## Document images with source code:
- - - -
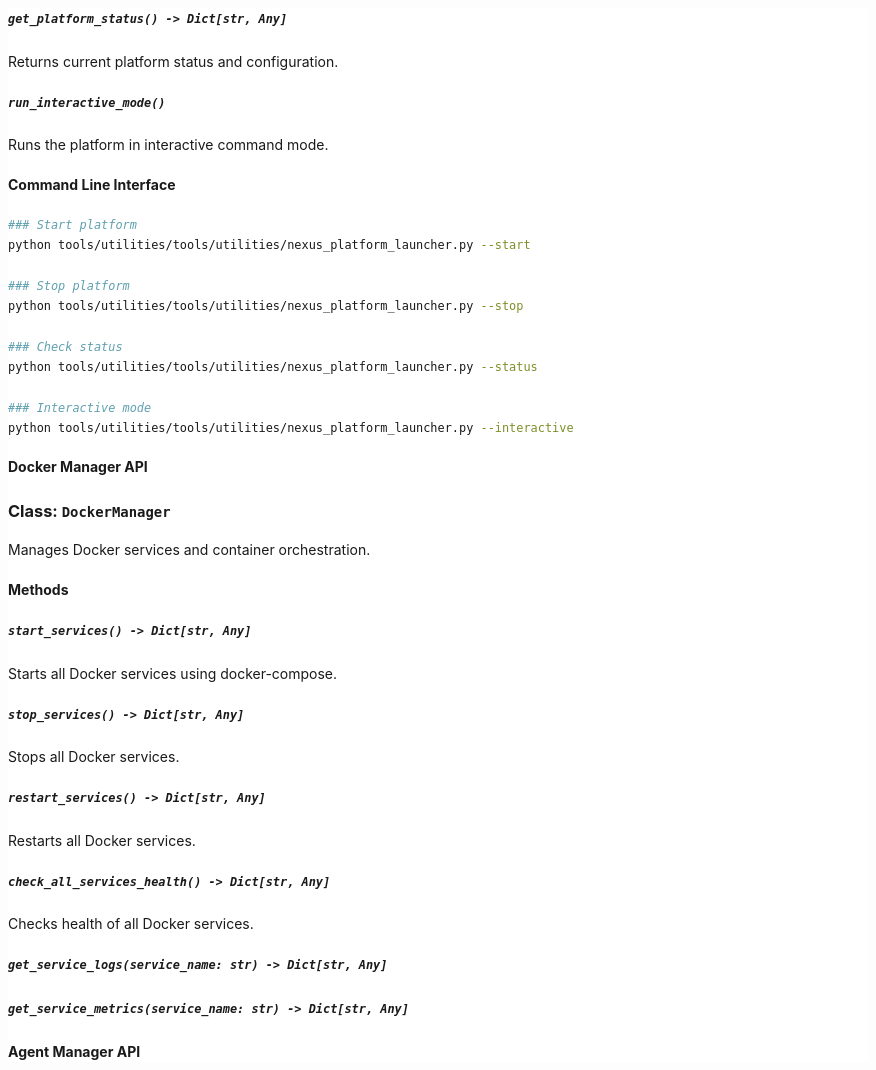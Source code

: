 ##### `get_platform_status() -> Dict[str, Any]`

Returns current platform status and configuration.

##### `run_interactive_mode()`

Runs the platform in interactive command mode.

#### Command Line Interface

```bash
### Start platform
python tools/utilities/tools/utilities/nexus_platform_launcher.py --start

### Stop platform
python tools/utilities/tools/utilities/nexus_platform_launcher.py --stop

### Check status
python tools/utilities/tools/utilities/nexus_platform_launcher.py --status

### Interactive mode
python tools/utilities/tools/utilities/nexus_platform_launcher.py --interactive
```

#### Docker Manager API

### Class: `DockerManager`

Manages Docker services and container orchestration.

#### Methods

##### `start_services() -> Dict[str, Any]`

Starts all Docker services using docker-compose.

##### `stop_services() -> Dict[str, Any]`

Stops all Docker services.

##### `restart_services() -> Dict[str, Any]`

Restarts all Docker services.

##### `check_all_services_health() -> Dict[str, Any]`

Checks health of all Docker services.

##### `get_service_logs(service_name: str) -> Dict[str, Any]`

##### `get_service_metrics(service_name: str) -> Dict[str, Any]`

#### Agent Manager API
- - - -
Reproduce exactly the lines from the one with "Stops all Docker services." through the last line of the entries, keeping both of those lines and nothing else.

Stops all Docker services.

##### `restart_services() -> Dict[str, Any]`

Restarts all Docker services.

##### `check_all_services_health() -> Dict[str, Any]`

Checks health of all Docker services.

##### `get_service_logs(service_name: str) -> Dict[str, Any]`

##### `get_service_metrics(service_name: str) -> Dict[str, Any]`

#### Agent Manager API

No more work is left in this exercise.